Dia dengan gembira menyerahkan gaun itu kepadaku di bagian depan. Tidak ada banyak perbedaan tekstur dengan gaun sebelumnya, tetapi warna dan desain gaun ini tidak benar-benar membuatku takjub seperti sebelumnya.

Meski begitu, dibandingkan dengan gaun hitam yang saya kenakan sekarang, gaun ini benar-benar merupakan kemewahan bagaikan mimpi.

“Indah sekali. Kurasa aku akan pilih yang ini.”

"Seperti yang diharapkan, Yang Mulia sangat jeli memilih gaun! Saya dapat mengatakan dengan yakin bahwa tidak ada gaun di Utara yang seindah ini. Bagaimanapun, gaun yang bermartabat namun tetap elegan hampir tidak pernah terdengar."

"…Jadi begitu."

Berbicara hal yang menyenangkan di toko pakaian tentu tidak terasa buruk sama sekali.

Aku menyisir rambutku ke belakang sambil berbalik ke arah Rashid yang masih menunggu di belakangku.

“Mereka sangat cantik, Yang Mulia. Saya rasa saya menyukai semuanya.”

<“…Benarkah begitu?”>

Perlahan, namun penuh bentuk.

Setiap kali dia melangkah, pedang di pinggangnya berbunyi nyaring.

Mungkin karena dia berpakaian formal hari ini, dia penuh dengan kewibawaan, tetapi tidak dengan cara yang menakutkan.

<“Jadi kamu sangat menyukai gaun itu, hm?”>

Berdiam diri

Bahkan tindakannya mencabut bilah cahaya perak itu tampak seperti adegan dalam potret.

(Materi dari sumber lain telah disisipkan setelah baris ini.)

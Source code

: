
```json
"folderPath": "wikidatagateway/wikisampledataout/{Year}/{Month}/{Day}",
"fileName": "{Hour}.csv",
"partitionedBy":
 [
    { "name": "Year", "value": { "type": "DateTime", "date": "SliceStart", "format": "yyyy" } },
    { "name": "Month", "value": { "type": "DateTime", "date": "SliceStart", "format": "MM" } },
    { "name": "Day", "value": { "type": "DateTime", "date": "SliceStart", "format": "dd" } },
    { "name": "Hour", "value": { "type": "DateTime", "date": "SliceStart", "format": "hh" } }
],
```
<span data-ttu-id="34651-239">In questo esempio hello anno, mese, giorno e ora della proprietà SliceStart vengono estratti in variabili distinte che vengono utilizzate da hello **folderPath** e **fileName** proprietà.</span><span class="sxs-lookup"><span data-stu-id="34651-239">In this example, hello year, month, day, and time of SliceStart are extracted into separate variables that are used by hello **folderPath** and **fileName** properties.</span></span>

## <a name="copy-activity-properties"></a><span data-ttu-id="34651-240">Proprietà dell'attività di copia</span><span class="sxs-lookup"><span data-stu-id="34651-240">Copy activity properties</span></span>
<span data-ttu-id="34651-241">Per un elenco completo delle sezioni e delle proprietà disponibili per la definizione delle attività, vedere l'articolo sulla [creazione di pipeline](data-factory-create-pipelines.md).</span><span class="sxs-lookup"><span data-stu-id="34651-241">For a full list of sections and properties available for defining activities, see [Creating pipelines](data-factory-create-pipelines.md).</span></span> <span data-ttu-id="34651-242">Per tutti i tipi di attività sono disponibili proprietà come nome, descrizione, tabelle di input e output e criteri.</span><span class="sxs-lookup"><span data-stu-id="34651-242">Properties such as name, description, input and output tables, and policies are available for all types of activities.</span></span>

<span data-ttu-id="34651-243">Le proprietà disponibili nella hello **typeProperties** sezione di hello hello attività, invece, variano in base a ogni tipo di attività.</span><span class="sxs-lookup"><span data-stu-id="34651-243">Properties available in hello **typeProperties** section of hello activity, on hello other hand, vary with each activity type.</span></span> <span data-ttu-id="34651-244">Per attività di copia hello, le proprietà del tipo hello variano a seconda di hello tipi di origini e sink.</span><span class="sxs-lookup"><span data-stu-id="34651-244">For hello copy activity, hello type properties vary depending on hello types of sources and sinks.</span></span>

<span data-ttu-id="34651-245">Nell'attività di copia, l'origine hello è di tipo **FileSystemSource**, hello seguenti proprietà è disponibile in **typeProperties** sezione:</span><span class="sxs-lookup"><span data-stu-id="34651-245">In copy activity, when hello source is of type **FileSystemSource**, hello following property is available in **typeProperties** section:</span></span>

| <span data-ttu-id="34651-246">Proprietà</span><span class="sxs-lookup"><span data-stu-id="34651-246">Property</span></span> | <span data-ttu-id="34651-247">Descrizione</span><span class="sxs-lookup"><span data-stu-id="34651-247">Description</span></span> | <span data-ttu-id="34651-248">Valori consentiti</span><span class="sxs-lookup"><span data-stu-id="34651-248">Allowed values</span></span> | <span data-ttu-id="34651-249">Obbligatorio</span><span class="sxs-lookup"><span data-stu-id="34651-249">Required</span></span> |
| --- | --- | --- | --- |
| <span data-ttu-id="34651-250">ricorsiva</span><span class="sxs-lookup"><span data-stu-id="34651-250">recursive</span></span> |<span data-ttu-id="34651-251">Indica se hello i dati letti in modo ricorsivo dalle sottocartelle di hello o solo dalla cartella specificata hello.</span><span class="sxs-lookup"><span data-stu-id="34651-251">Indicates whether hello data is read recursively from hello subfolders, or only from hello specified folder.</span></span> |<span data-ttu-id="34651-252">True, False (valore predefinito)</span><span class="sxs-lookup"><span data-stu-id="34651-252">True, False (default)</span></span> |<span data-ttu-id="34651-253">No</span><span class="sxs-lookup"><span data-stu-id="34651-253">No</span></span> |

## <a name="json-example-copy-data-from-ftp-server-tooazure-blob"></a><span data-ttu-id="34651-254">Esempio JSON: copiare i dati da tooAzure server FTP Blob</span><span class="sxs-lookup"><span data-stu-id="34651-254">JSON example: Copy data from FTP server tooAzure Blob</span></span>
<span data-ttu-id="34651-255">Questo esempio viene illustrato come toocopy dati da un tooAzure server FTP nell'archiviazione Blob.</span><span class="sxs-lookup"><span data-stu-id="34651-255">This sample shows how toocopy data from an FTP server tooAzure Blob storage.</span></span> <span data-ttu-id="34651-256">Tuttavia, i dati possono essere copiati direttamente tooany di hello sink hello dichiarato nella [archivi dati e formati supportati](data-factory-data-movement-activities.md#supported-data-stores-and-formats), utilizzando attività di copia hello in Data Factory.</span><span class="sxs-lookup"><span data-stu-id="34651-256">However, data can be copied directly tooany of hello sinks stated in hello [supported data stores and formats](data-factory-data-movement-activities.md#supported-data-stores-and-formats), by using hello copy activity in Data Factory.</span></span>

Begitu miripnya sehingga pikiran tentang mengapa dia mencabut pedangnya muncul jauh kemudian.

Maksudku, asal dia tidak memotongku, kan?

"Ah…"

Sebaliknya, ada hal lain yang terpotong. Setiap kali dia melangkah, gaun hitam itu terpotong-potong secara brutal.

<“Ya ampun.”>

Mata Rashid yang menatap kembali ke sisa-sisa gaun yang hancur tampak agak menyesal.

<“….Sungguh malang. Sepertinya kamu harus memilih gaun baru.”>

__________________________________________________________________

<“Dan kamu terlihat sangat menyukai gaun itu, ini sungguh disesalkan.”>

“….”

Yang Mulia, pernyataan seperti itu tidak seharusnya diucapkan sambil tersenyum.

…pikirku saat aku berubah menjadi Guru Sullivan untuk pertama kalinya setelah sekian lama. Aku menunduk dengan ekspresi serius, tetapi pemilik toko pakaian itu terdiam karena terkejut, tangannya menutupi mulutnya yang menganga.

“Ahhh….”

<”Tambahkan itu ke tagihan saya. Semuanya.”>

“A, semua ini? Apakah Yang Mulia benar-benar akan membayar semuanya…”

Keluhannya sebagai pedagang dengan cepat berubah ceria ketika menghadapi potensi uang.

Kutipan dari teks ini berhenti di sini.